ASSIGNMENT: Repeat all entries exactly.

ENTRIES SUPPLIED:
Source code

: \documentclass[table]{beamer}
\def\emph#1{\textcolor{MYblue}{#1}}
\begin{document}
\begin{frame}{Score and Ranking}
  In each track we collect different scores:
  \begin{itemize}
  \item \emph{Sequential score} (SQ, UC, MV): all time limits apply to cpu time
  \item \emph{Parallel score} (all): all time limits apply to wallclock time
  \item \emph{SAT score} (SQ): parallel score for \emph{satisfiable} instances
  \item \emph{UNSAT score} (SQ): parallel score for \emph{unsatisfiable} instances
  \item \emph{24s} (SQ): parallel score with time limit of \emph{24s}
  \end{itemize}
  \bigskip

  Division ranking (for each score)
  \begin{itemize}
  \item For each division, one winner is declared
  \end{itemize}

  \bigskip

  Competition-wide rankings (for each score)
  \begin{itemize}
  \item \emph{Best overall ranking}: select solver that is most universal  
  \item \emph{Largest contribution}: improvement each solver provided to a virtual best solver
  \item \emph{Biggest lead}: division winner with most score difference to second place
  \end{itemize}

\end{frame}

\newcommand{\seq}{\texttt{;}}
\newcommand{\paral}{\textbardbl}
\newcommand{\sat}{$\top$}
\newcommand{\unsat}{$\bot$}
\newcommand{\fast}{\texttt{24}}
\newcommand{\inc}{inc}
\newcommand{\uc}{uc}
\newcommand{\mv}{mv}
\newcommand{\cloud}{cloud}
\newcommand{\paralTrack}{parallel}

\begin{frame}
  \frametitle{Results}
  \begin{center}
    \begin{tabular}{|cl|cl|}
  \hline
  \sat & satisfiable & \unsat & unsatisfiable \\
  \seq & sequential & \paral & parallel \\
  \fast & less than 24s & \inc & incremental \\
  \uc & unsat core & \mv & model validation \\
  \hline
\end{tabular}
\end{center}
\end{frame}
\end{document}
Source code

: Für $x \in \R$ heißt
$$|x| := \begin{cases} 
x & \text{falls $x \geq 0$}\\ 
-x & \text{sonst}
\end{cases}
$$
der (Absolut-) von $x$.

RESPONSE AREA:
Source code

: \documentclass[table]{beamer}
\def\emph#1{\textcolor{MYblue}{#1}}
\begin{document}
\begin{frame}{Score and Ranking}
  In each track we collect different scores:
  \begin{itemize}
  \item \emph{Sequential score} (SQ, UC, MV): all time limits apply to cpu time
  \item \emph{Parallel score} (all): all time limits apply to wallclock time
  \item \emph{SAT score} (SQ): parallel score for \emph{satisfiable} instances
  \item \emph{UNSAT score} (SQ): parallel score for \emph{unsatisfiable} instances
  \item \emph{24s} (SQ): parallel score with time limit of \emph{24s}
  \end{itemize}
  \bigskip

  Division ranking (for each score)
  \begin{itemize}
  \item For each division, one winner is declared
  \end{itemize}

  \bigskip

  Competition-wide rankings (for each score)
  \begin{itemize}
  \item \emph{Best overall ranking}: select solver that is most universal  
  \item \emph{Largest contribution}: improvement each solver provided to a virtual best solver
  \item \emph{Biggest lead}: division winner with most score difference to second place
  \end{itemize}

\end{frame}

\newcommand{\seq}{\texttt{;}}
\newcommand{\paral}{\textbardbl}
\newcommand{\sat}{$\top$}
\newcommand{\unsat}{$\bot$}
\newcommand{\fast}{\texttt{24}}
\newcommand{\inc}{inc}
\newcommand{\uc}{uc}
\newcommand{\mv}{mv}
\newcommand{\cloud}{cloud}
\newcommand{\paralTrack}{parallel}

\begin{frame}
  \frametitle{Results}
  \begin{center}
    \begin{tabular}{|cl|cl|}
  \hline
  \sat & satisfiable & \unsat & unsatisfiable \\
  \seq & sequential & \paral & parallel \\
  \fast & less than 24s & \inc & incremental \\
  \uc & unsat core & \mv & model validation \\
  \hline
\end{tabular}
\end{center}
\end{frame}
\end{document}
Source code

: Für $x \in \R$ heißt
$$|x| := \begin{cases} 
x & \text{falls $x \geq 0$}\\ 
-x & \text{sonst}
\end{cases}
$$
der (Absolut-) von $x$.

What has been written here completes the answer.